» What you are asked to do
Give the number of lines below that hold the string "stats", and nothing more.

» Supplied material
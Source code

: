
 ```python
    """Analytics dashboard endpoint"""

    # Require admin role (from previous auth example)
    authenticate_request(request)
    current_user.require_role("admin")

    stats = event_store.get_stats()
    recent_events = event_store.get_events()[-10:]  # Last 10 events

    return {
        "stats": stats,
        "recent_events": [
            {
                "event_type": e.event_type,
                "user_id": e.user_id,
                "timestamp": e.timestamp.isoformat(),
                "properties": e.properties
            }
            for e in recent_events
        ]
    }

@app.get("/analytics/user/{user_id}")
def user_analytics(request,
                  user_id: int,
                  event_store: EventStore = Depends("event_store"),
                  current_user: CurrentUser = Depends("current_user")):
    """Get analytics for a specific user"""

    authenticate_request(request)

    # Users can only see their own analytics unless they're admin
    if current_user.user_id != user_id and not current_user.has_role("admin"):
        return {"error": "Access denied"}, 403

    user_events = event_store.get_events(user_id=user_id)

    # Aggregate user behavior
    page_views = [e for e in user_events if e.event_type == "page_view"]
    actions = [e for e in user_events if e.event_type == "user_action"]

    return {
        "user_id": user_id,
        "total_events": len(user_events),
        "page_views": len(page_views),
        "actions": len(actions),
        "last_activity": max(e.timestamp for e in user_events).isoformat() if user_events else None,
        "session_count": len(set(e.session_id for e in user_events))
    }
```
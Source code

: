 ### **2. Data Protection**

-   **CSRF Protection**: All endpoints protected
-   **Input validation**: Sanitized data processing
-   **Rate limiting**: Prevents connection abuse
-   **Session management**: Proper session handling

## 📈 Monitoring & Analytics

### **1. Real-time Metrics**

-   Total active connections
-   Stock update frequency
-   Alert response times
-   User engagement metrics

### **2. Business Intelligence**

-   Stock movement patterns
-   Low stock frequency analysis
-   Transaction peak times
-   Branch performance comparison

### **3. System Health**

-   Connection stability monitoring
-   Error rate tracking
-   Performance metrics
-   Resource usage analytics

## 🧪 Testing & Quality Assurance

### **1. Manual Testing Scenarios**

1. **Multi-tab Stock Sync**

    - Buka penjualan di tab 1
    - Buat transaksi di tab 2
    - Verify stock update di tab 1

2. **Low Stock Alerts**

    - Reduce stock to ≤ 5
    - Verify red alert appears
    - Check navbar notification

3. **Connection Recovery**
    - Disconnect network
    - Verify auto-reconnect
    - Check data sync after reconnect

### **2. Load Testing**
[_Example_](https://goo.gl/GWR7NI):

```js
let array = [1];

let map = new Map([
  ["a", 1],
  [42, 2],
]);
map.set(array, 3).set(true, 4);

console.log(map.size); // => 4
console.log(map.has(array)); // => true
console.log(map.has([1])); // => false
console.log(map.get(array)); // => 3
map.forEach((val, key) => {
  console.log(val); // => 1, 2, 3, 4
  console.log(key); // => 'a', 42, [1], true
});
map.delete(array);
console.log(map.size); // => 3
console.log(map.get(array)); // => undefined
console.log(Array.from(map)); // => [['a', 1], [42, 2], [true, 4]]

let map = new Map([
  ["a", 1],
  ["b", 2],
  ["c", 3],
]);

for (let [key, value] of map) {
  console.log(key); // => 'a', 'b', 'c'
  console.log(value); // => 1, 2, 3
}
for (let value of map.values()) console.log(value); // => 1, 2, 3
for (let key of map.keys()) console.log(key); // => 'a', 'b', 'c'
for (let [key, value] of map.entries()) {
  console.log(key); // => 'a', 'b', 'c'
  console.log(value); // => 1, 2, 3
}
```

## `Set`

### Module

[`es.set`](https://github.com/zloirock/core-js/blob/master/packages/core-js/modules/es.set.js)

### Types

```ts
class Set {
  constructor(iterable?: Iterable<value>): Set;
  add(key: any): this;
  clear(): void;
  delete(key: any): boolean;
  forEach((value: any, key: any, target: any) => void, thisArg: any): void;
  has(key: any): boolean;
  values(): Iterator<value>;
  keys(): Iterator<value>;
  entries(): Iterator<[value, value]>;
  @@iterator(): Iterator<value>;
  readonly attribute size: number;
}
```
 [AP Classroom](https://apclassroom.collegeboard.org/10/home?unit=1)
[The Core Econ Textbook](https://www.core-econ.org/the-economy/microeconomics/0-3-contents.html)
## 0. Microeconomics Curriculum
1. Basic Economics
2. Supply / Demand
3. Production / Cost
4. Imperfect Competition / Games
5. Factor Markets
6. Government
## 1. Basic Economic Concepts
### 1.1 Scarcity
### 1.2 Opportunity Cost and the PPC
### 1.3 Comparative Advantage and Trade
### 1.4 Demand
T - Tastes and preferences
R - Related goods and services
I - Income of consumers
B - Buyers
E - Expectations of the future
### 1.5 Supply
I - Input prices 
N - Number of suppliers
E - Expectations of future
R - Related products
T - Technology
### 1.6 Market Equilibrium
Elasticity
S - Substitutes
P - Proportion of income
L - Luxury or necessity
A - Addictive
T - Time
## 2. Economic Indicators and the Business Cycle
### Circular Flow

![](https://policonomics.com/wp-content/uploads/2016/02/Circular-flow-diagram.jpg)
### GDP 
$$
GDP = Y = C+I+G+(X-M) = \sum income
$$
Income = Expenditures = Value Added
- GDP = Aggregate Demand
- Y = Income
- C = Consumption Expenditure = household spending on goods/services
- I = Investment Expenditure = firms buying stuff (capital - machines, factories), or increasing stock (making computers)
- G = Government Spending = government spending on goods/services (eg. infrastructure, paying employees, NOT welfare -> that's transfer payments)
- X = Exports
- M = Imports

» Completed task
2